This is the week the WPPI (Wedding & Portrait Photographers) Convention comes here to Vegas. It’s always a great show.  On behalf of my city, I’d like to welcome some of the best photographic talent in the world.

I have attended the last 3 or 4 WPPI conventions, and it’s clear that my email and mailing address has been cycled through several mailing lists.  Let me tell you – there’s something awry with much of this massive load of photo-promotions. It’s not just email marketing, either. Many of the trade publications, sites, signage, and mail pieces, too. Most of it’s really, really poor.

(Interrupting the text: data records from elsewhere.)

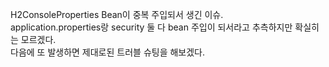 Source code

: H2ConsoleProperties Bean이 중복 주입되서 생긴 이슈.   
application.properties랑 security 둘 다 bean 주입이 되서라고 추측하지만 확실히는 모르겠다.   
다음에 또 발생하면 제대로된 트러블 슈팅을 해보겠다. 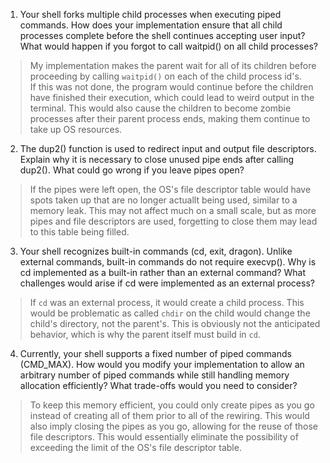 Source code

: 1. Your shell forks multiple child processes when executing piped commands. How does your implementation ensure that all child processes complete before the shell continues accepting user input? What would happen if you forgot to call waitpid() on all child processes?

> My implementation makes the parent wait for all of its children before proceeding by calling `waitpid()` on each of the child process id's. \
If this was not done, the program would continue before the children have finished their execution, which could lead to weird output in the terminal. This would also cause the children to become zombie processes after their parent process ends, making them continue to take up OS resources.

2. The dup2() function is used to redirect input and output file descriptors. Explain why it is necessary to close unused pipe ends after calling dup2(). What could go wrong if you leave pipes open?

> If the pipes were left open, the OS's file descriptor table would have spots taken up that are no longer actuallt being used, similar to a memory leak. This may not affect much on a small scale, but as more pipes and file descriptors are used, forgetting to close them may lead to this table being filled.

3. Your shell recognizes built-in commands (cd, exit, dragon). Unlike external commands, built-in commands do not require execvp(). Why is cd implemented as a built-in rather than an external command? What challenges would arise if cd were implemented as an external process?

> If `cd` was an external process, it would create a child process. This would be problematic as called `chdir` on the child would change the child's directory, not the parent's. This is obviously not the anticipated behavior, which is why the parent itself must build in `cd`.

4. Currently, your shell supports a fixed number of piped commands (CMD_MAX). How would you modify your implementation to allow an arbitrary number of piped commands while still handling memory allocation efficiently? What trade-offs would you need to consider?

> To keep this memory efficient, you could only create pipes as you go instead of creating all of them prior to all of the rewiring. This would also imply closing the pipes as you go, allowing for the reuse of those file descriptors. This would essentially eliminate the possibility of exceeding the limit of the OS's file descriptor table. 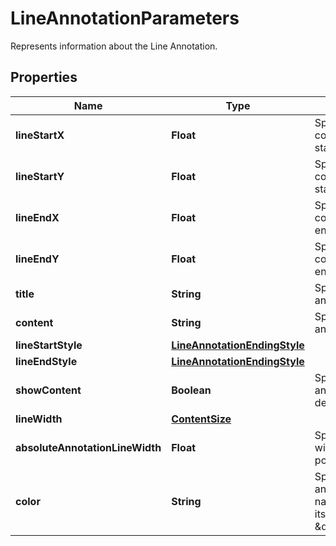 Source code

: 

# LineAnnotationParameters

Represents information about the Line Annotation.
## Properties

Name | Type | Description | Notes
------------ | ------------- | ------------- | -------------
**lineStartX** | **Float** | Specifies if the horizontal coordinate of line annotation start point. |  [optional]
**lineStartY** | **Float** | Specifies if the vertical coordinate of line annotation start point. |  [optional]
**lineEndX** | **Float** | Specifies if the horizontal coordinate of line annotation end point. |  [optional]
**lineEndY** | **Float** | Specifies if the vertical coordinate of line annotation end point. |  [optional]
**title** | **String** | Specifies the title of the annotation, if any. |  [optional]
**content** | **String** | Specify the content of the annotation, if any. |  [optional]
**lineStartStyle** | [**LineAnnotationEndingStyle**](LineAnnotationEndingStyle.md) |  |  [optional]
**lineEndStyle** | [**LineAnnotationEndingStyle**](LineAnnotationEndingStyle.md) |  |  [optional]
**showContent** | **Boolean** | Specifies if the popup of annotation shall be opened by default. |  [optional]
**lineWidth** | [**ContentSize**](ContentSize.md) |  |  [optional]
**absoluteAnnotationLineWidth** | **Float** | Specifies the absolute line width of the annotation, in points. |  [optional]
**color** | **String** | Specifies the color of the annotation, using the color name (ie: \&quot;red\&quot;) or its RGBa code (ie: \&quot;rgba(255,0,0,1)\&quot;). |  [optional]



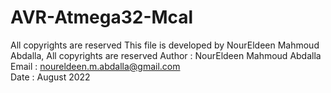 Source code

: # AVR-Atmega32-Mcal
All copyrights are reserved 
This file is developed by NourEldeen Mahmoud Abdalla, All copyrights are reserved 
Author    : NourEldeen Mahmoud Abdalla                                              
Email     : noureldeen.m.abdalla@gmail.com                                                           
Date      : August 2022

Look, typography is a science in itself, so don’t be surprised to learn that cute font that came with your wife’s Dell just doesn’t cut it. While you were in the darkroom, Designers were in their second semester of color theory. Look at the “big guys” at the trade show. They have beautiful booklets, great logos and packed booths. Not a coincidence.

Investing in porfessional design shouldn’t be hard to grasp for shutterbugs. And its certainly not meant to sound condescending or offensive. All of us creatives need to check our egos and take a critique from time to time. The experienced Designer’s mantra is identical to yours, Photographers: when your clients hire true, experienced professionals, they get top-notch results. Designers carry the same responsibilities as Photographers, too. Deliver results on behalf of your client, or your phone may not ring again for awhile. In this, the era of facebook and twitter… word gets out about poor service in a short moment.

I’m as aware as anyone of the financial challenges both industries face, so my advice is this: Buddy up. Professional photographers should seek partnerships with Professional Designers and vice versa.  Build it in the budget. Find a way. Work out trade deals, retainers, industry-rates…  hell, issue frequent flyer miles if you have to!